- Work instruction
Everything from the line containing "テーブルの作成が完成であれば" through the end of the entries below must be set down exactly, and nothing else.

+---+

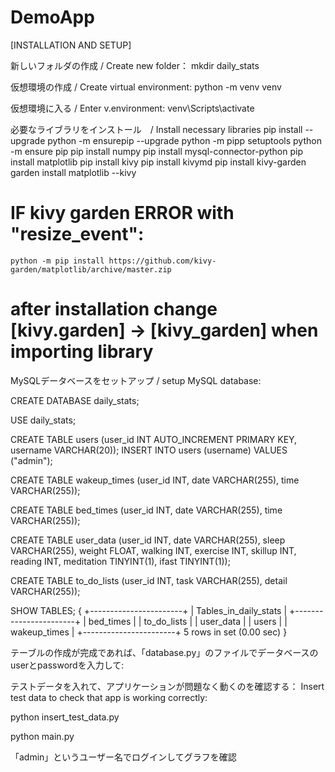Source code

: # DemoApp
[INSTALLATION AND SETUP]

新しいフォルダの作成 / Create new folder：
mkdir daily_stats

仮想環境の作成 / Create virtual environment:
python -m venv venv

仮想環境に入る / Enter v.environment:
venv\Scripts\activate

必要なライブラリをインストール　/ Install necessary libraries
pip install --upgrade
python -m ensurepip --upgrade python -m
pipp setuptools python -m ensure pip
pip install numpy 
pip install mysql-connector-python 
pip install matplotlib 
pip install kivy 
pip install kivymd 
pip install kivy-garden 
garden install matplotlib --kivy 
# IF kivy garden ERROR with "resize_event":
    python -m pip install https://github.com/kivy-garden/matplotlib/archive/master.zip
# after installation change [kivy.garden] -> [kivy_garden] when importing library

MySQLデータベースをセットアップ / setup MySQL database:

CREATE DATABASE daily_stats;

USE daily_stats;

CREATE TABLE users (user_id INT AUTO_INCREMENT PRIMARY KEY, username VARCHAR(20));
INSERT INTO users (username) VALUES ("admin");

CREATE TABLE wakeup_times (user_id INT, date VARCHAR(255), time VARCHAR(255));

CREATE TABLE bed_times (user_id INT, date VARCHAR(255), time VARCHAR(255));

CREATE TABLE user_data (user_id INT, date VARCHAR(255), sleep VARCHAR(255), weight FLOAT, walking INT, exercise INT, skillup INT, reading INT, meditation TINYINT(1), ifast TINYINT(1));

CREATE TABLE to_do_lists (user_id INT, task VARCHAR(255), detail VARCHAR(255));

SHOW TABLES;
{
+-----------------------+
| Tables_in_daily_stats |
+-----------------------+
| bed_times             |
| to_do_lists           |
| user_data             |
| users                 |
| wakeup_times          |
+-----------------------+
5 rows in set (0.00 sec)
}

テーブルの作成が完成であれば、「database.py」のファイルでデータベースのuserとpasswordを入力して:
<!-- def __init__(self):
        self.db = mysql.connector.connect(
            user='',
            password='',
            host='localhost',
            database='daily_stats'
        ) 
-->

テストデータを入れて、アプリケーションが問題なく動くのを確認する：
Insert test data to check that app is working correctly:

python insert_test_data.py

python main.py

「admin」というユーザー名でログインしてグラフを確認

+---+

- Task result
テーブルの作成が完成であれば、「database.py」のファイルでデータベースのuserとpasswordを入力して:
<!-- def __init__(self):
        self.db = mysql.connector.connect(
            user='',
            password='',
            host='localhost',
            database='daily_stats'
        ) 
-->

テストデータを入れて、アプリケーションが問題なく動くのを確認する：
Insert test data to check that app is working correctly:

python insert_test_data.py

python main.py

「admin」というユーザー名でログインしてグラフを確認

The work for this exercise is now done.